The problem is not rich people. The issue is not rich vs poor. The issue is and always will be one of stewardship.
4. Victimization Excludes Guilt
We’re not breaking new ground here. We know that rich people aren’t the problem. We know that the 1% is only the 1% because they earned it at some point in history. So, why do we choose to become victims and victimize others for the sake of vilifying someone else?
Because, if we can convince ourselves that the 1% is the problem – that it truly is just an issue of someone making obscene amounts of money (notice the language we use too, “obscene amounts” – what does that even mean?) then we exonerate ourselves from responsibility.
But, if this truly is an issue of stewardship, no one gets off the hook. We all are responsible to manage what we have – whether that is $10 million, $10k, or $10.
Socialism is not necessarily a bad idea – as long as it isn’t mandated by government. Opt-in socialism is actually a staple of all benevolent efforts. We share our wealth, food, even houses to make someone else’s life better (or more similar to our own). The church is even called to do these things. Socialism and capitalism can and do co-exist beautifully. The problem is neither – the problem is stewardship.

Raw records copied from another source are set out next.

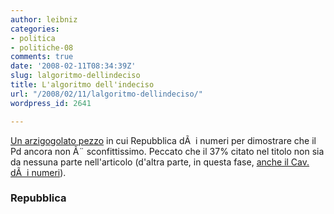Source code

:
 ```yaml
---
author: leibniz
categories:
- politica
- politiche-08
comments: true
date: '2008-02-11T08:34:39Z'
slug: lalgoritmo-dellindeciso
title: L'algoritmo dell'indeciso
url: "/2008/02/11/lalgoritmo-dellindeciso/"
wordpress_id: 2641

---
```

[Un arzigogolato pezzo](http://www.repubblica.it/2008/01/sezioni/politica/sondaggi-2008/sondaggio-10-feb/sondaggio-10-feb.html) in cui Repubblica dÃ  i numeri per dimostrare che il Pd ancora non Ã¨ sconfittissimo. Peccato che il 37% citato nel titolo non sia da nessuna parte nell'articolo (d'altra parte, in questa fase, [anche il Cav. dÃ  i numeri](http://www.repubblica.it/2008/02/sezioni/politica/verso-elezioni/pdl-10-febbraio/pdl-10-febbraio.html)).


### Repubblica
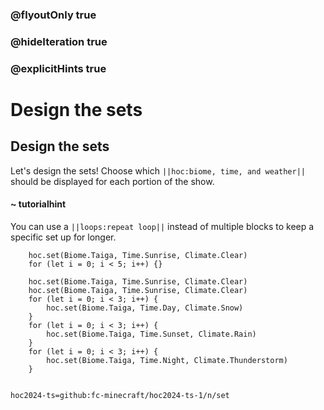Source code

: ### @flyoutOnly true
### @hideIteration true
### @explicitHints true

# Design the sets

## Design the sets
Let's design the sets! Choose which ``||hoc:biome, time, and weather||`` should be displayed for each portion of the show.

#### ~ tutorialhint
You can use a ``||loops:repeat loop||`` instead of multiple blocks to keep a specific set up for longer.

```ghost
    hoc.set(Biome.Taiga, Time.Sunrise, Climate.Clear)
    for (let i = 0; i < 5; i++) {}
```
```template
    hoc.set(Biome.Taiga, Time.Sunrise, Climate.Clear)
    hoc.set(Biome.Taiga, Time.Sunrise, Climate.Clear)
    for (let i = 0; i < 3; i++) {
        hoc.set(Biome.Taiga, Time.Day, Climate.Snow)
    }
    for (let i = 0; i < 3; i++) {
        hoc.set(Biome.Taiga, Time.Sunset, Climate.Rain)
    }
    for (let i = 0; i < 3; i++) {
        hoc.set(Biome.Taiga, Time.Night, Climate.Thunderstorm)
    }
    
```

```package
hoc2024-ts=github:fc-minecraft/hoc2024-ts-1/n/set
```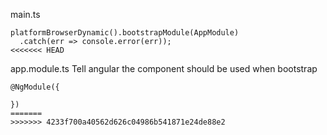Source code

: main.ts
```
platformBrowserDynamic().bootstrapModule(AppModule)
  .catch(err => console.error(err));
<<<<<<< HEAD
```

app.module.ts
Tell angular the component should be used when bootstrap
```
@NgModule({

})
=======
>>>>>>> 4233f700a40562d626c04986b541871e24de88e2
```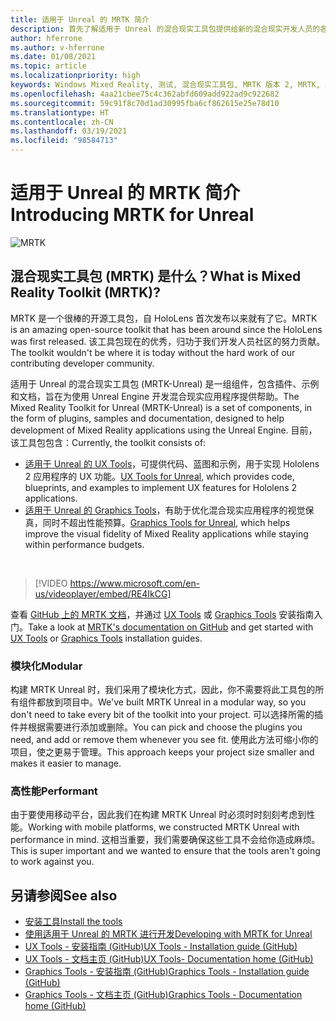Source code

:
 ```yaml
---
title: 适用于 Unreal 的 MRTK 简介
description: 首先了解适用于 Unreal 的混合现实工具包提供给新的混合现实开发人员的各项内容。
author: hferrone
ms.author: v-hferrone
ms.date: 01/08/2021
ms.topic: article
ms.localizationpriority: high
keywords: Windows Mixed Reality, 测试, 混合现实工具包, MRTK 版本 2, MRTK, 工具, SDK, HoloLens, HoloLens 2, 混合现实头戴显示设备, windows 混合现实头戴显示设备, 虚拟现实头戴显示设备, 跨平台
ms.openlocfilehash: 4aa21cbee75c4c362abfd609add922ad9c922682
ms.sourcegitcommit: 59c91f8c70d1ad30995fba6cf862615e25e78d10
ms.translationtype: HT
ms.contentlocale: zh-CN
ms.lasthandoff: 03/19/2021
ms.locfileid: "98584713"
---
```

# <a name="introducing-mrtk-for-unreal"></a><span data-ttu-id="48db0-104">适用于 Unreal 的 MRTK 简介</span><span class="sxs-lookup"><span data-stu-id="48db0-104">Introducing MRTK for Unreal</span></span>

![MRTK](../../design/images/MRTK_UX_Hero.png)

## <a name="what-is-mixed-reality-toolkit-mrtk"></a><span data-ttu-id="48db0-106">混合现实工具包 (MRTK) 是什么？</span><span class="sxs-lookup"><span data-stu-id="48db0-106">What is Mixed Reality Toolkit (MRTK)?</span></span>

<span data-ttu-id="48db0-107">MRTK 是一个很棒的开源工具包，自 HoloLens 首次发布以来就有了它。</span><span class="sxs-lookup"><span data-stu-id="48db0-107">MRTK is an amazing open-source toolkit that has been around since the HoloLens was first released.</span></span> <span data-ttu-id="48db0-108">该工具包现在的优秀，归功于我们开发人员社区的努力贡献。</span><span class="sxs-lookup"><span data-stu-id="48db0-108">The toolkit wouldn't be where it is today without the hard work of our contributing developer community.</span></span> 

<span data-ttu-id="48db0-109">适用于 Unreal 的混合现实工具包 (MRTK-Unreal) 是一组组件，包含插件、示例和文档，旨在为使用 Unreal Engine 开发混合现实应用程序提供帮助。</span><span class="sxs-lookup"><span data-stu-id="48db0-109">The Mixed Reality Toolkit for Unreal (MRTK-Unreal) is a set of components, in the form of plugins, samples and documentation, designed to help development of Mixed Reality applications using the Unreal Engine.</span></span> <span data-ttu-id="48db0-110">目前，该工具包包含：</span><span class="sxs-lookup"><span data-stu-id="48db0-110">Currently, the toolkit consists of:</span></span>
* <span data-ttu-id="48db0-111">[适用于 Unreal 的 UX Tools](https://github.com/microsoft/MixedReality-UXTools-Unreal)，可提供代码、蓝图和示例，用于实现 Hololens 2 应用程序的 UX 功能。</span><span class="sxs-lookup"><span data-stu-id="48db0-111">[UX Tools for Unreal](https://github.com/microsoft/MixedReality-UXTools-Unreal), which provides code, blueprints, and examples to implement UX features for Hololens 2 applications.</span></span>
* <span data-ttu-id="48db0-112">[适用于 Unreal 的 Graphics Tools](https://github.com/microsoft/MixedReality-GraphicsTools-Unreal)，有助于优化混合现实应用程序的视觉保真，同时不超出性能预算。</span><span class="sxs-lookup"><span data-stu-id="48db0-112">[Graphics Tools for Unreal](https://github.com/microsoft/MixedReality-GraphicsTools-Unreal), which helps improve the visual fidelity of Mixed Reality applications while staying within performance budgets.</span></span>

<br>

> [!VIDEO https://www.microsoft.com/en-us/videoplayer/embed/RE4IkCG]

<span data-ttu-id="48db0-113">查看 [GitHub 上的 MRTK 文档](https://microsoft.github.io/MixedReality-UXTools-Unreal/README.html)，并通过 [UX Tools](https://microsoft.github.io/MixedReality-UXTools-Unreal/Docs/Installation.html) 或 [Graphics Tools](https://github.com/microsoft/MixedReality-GraphicsTools-Unreal/blob/main/Docs/Installation.md) 安装指南入门。</span><span class="sxs-lookup"><span data-stu-id="48db0-113">Take a look at [MRTK's documentation on GitHub](https://microsoft.github.io/MixedReality-UXTools-Unreal/README.html) and get started with [UX Tools](https://microsoft.github.io/MixedReality-UXTools-Unreal/Docs/Installation.html) or [Graphics Tools](https://github.com/microsoft/MixedReality-GraphicsTools-Unreal/blob/main/Docs/Installation.md) installation guides.</span></span>

### <a name="modular"></a><span data-ttu-id="48db0-114">模块化</span><span class="sxs-lookup"><span data-stu-id="48db0-114">Modular</span></span>

<span data-ttu-id="48db0-115">构建 MRTK Unreal 时，我们采用了模块化方式，因此，你不需要将此工具包的所有组件都放到项目中。</span><span class="sxs-lookup"><span data-stu-id="48db0-115">We've built MRTK Unreal in a modular way, so you don't need to take every bit of the toolkit into your project.</span></span> <span data-ttu-id="48db0-116">可以选择所需的插件并根据需要进行添加或删除。</span><span class="sxs-lookup"><span data-stu-id="48db0-116">You can pick and choose the plugins you need, and add or remove them whenever you see fit.</span></span> <span data-ttu-id="48db0-117">使用此方法可缩小你的项目，使之更易于管理。</span><span class="sxs-lookup"><span data-stu-id="48db0-117">This approach keeps your project size smaller and makes it easier to manage.</span></span>  

### <a name="performant"></a><span data-ttu-id="48db0-118">高性能</span><span class="sxs-lookup"><span data-stu-id="48db0-118">Performant</span></span>

<span data-ttu-id="48db0-119">由于要使用移动平台，因此我们在构建 MRTK Unreal 时必须时时刻刻考虑到性能。</span><span class="sxs-lookup"><span data-stu-id="48db0-119">Working with mobile platforms, we constructed MRTK Unreal with performance in mind.</span></span> <span data-ttu-id="48db0-120">这相当重要，我们需要确保这些工具不会给你造成麻烦。</span><span class="sxs-lookup"><span data-stu-id="48db0-120">This is super important and we wanted to ensure that the tools aren't going to work against you.</span></span>

## <a name="see-also"></a><span data-ttu-id="48db0-121">另请参阅</span><span class="sxs-lookup"><span data-stu-id="48db0-121">See also</span></span>

* [<span data-ttu-id="48db0-122">安装工具</span><span class="sxs-lookup"><span data-stu-id="48db0-122">Install the tools</span></span>](../install-the-tools.md)
* [<span data-ttu-id="48db0-123">使用适用于 Unreal 的 MRTK 进行开发</span><span class="sxs-lookup"><span data-stu-id="48db0-123">Developing with MRTK for Unreal</span></span>](unreal-development-overview.md)
* [<span data-ttu-id="48db0-124">UX Tools - 安装指南 (GitHub)</span><span class="sxs-lookup"><span data-stu-id="48db0-124">UX Tools - Installation guide (GitHub)</span></span>](https://microsoft.github.io/MixedReality-UXTools-Unreal/Docs/Installation.html)
* [<span data-ttu-id="48db0-125">UX Tools - 文档主页 (GitHub)</span><span class="sxs-lookup"><span data-stu-id="48db0-125">UX Tools- Documentation home (GitHub)</span></span>](https://microsoft.github.io/MixedReality-UXTools-Unreal/README.html)
* [<span data-ttu-id="48db0-126">Graphics Tools - 安装指南 (GitHub)</span><span class="sxs-lookup"><span data-stu-id="48db0-126">Graphics Tools - Installation guide (GitHub)</span></span>](https://github.com/microsoft/MixedReality-GraphicsTools-Unreal/blob/main/Docs/Installation.md)
* [<span data-ttu-id="48db0-127">Graphics Tools - 文档主页 (GitHub)</span><span class="sxs-lookup"><span data-stu-id="48db0-127">Graphics Tools - Documentation home (GitHub)</span></span>](https://github.com/microsoft/MixedReality-GraphicsTools-Unreal/)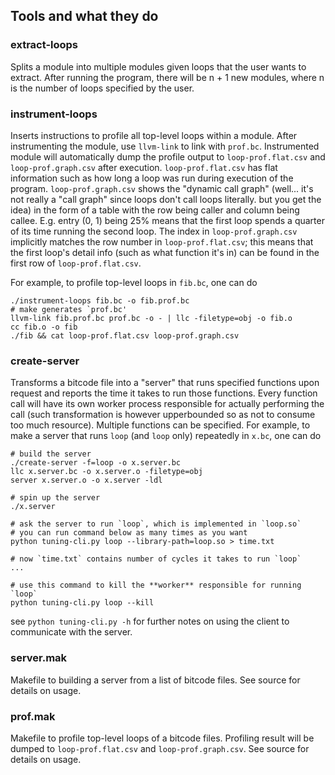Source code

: ## Tools and what they do
### extract-loops
Splits a module into multiple modules given loops that the user wants to extract. After running the program, there will be n + 1 new modules, where n is the number of loops specified by the user.
### instrument-loops
Inserts instructions to profile all top-level loops within a module. After instrumenting the module, use `llvm-link` to link with `prof.bc`. Instrumented module will automatically dump the profile output to `loop-prof.flat.csv` and `loop-prof.graph.csv` after execution. `loop-prof.flat.csv` has flat information such as how long a loop was run during execution of the program. `loop-prof.graph.csv` shows the "dynamic call graph" (well... it's not really a "call graph" since loops don't call loops literally. but you get the idea) in the form of a table with the row being caller and column being callee. E.g. entry (0, 1) being 25% means that the first loop spends a quarter of its time running the second loop. The index in `loop-prof.graph.csv` implicitly matches the row number in `loop-prof.flat.csv`; this means that the first loop's detail info (such as what function it's in) can be found in the first row of `loop-prof.flat.csv`.
 
For example, to profile top-level loops in `fib.bc`, one can do
```shell
./instrument-loops fib.bc -o fib.prof.bc
# make generates `prof.bc'
llvm-link fib.prof.bc prof.bc -o - | llc -filetype=obj -o fib.o
cc fib.o -o fib
./fib && cat loop-prof.flat.csv loop-prof.graph.csv
```
### create-server
Transforms a bitcode file into a "server" that runs specified functions upon request and reports the time it takes to run those functions. Every function call will have its own worker process responsible for actually performing the call (such transformation is however upperbounded so as not to consume too much resource). Multiple functions can be specified. For example, to make a server that runs `loop` (and `loop` only) repeatedly in `x.bc`, one can do
```shell
# build the server
./create-server -f=loop -o x.server.bc
llc x.server.bc -o x.server.o -filetype=obj 
server x.server.o -o x.server -ldl

# spin up the server
./x.server

# ask the server to run `loop`, which is implemented in `loop.so`
# you can run command below as many times as you want
python tuning-cli.py loop --library-path=loop.so > time.txt

# now `time.txt` contains number of cycles it takes to run `loop`
...

# use this command to kill the **worker** responsible for running `loop`
python tuning-cli.py loop --kill
```
see `python tuning-cli.py -h` for further notes on using the client to communicate with the server.
### server.mak
Makefile to building a server from a list of bitcode files. See source for details on usage.
### prof.mak
Makefile to profile top-level loops of a bitcode files. Profiling result will be dumped to `loop-prof.flat.csv` and `loop-prof.graph.csv`. See source for details on usage.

In all cases where socialism and capitalism do not work for the good of everyone involved, the fault lies in poor stewardship. Whether the government takes on too much power and mandates a way of life, or business get greedy and exploit their employees and customers, or whether you blow your grocery budget on a hot tub, it’s all the same problem.
Don’t be a victim. Take responsibility and do your best to walk humbly before God and men.
Because, we really shouldn’t care how much money people make; only what we do with what God has given us.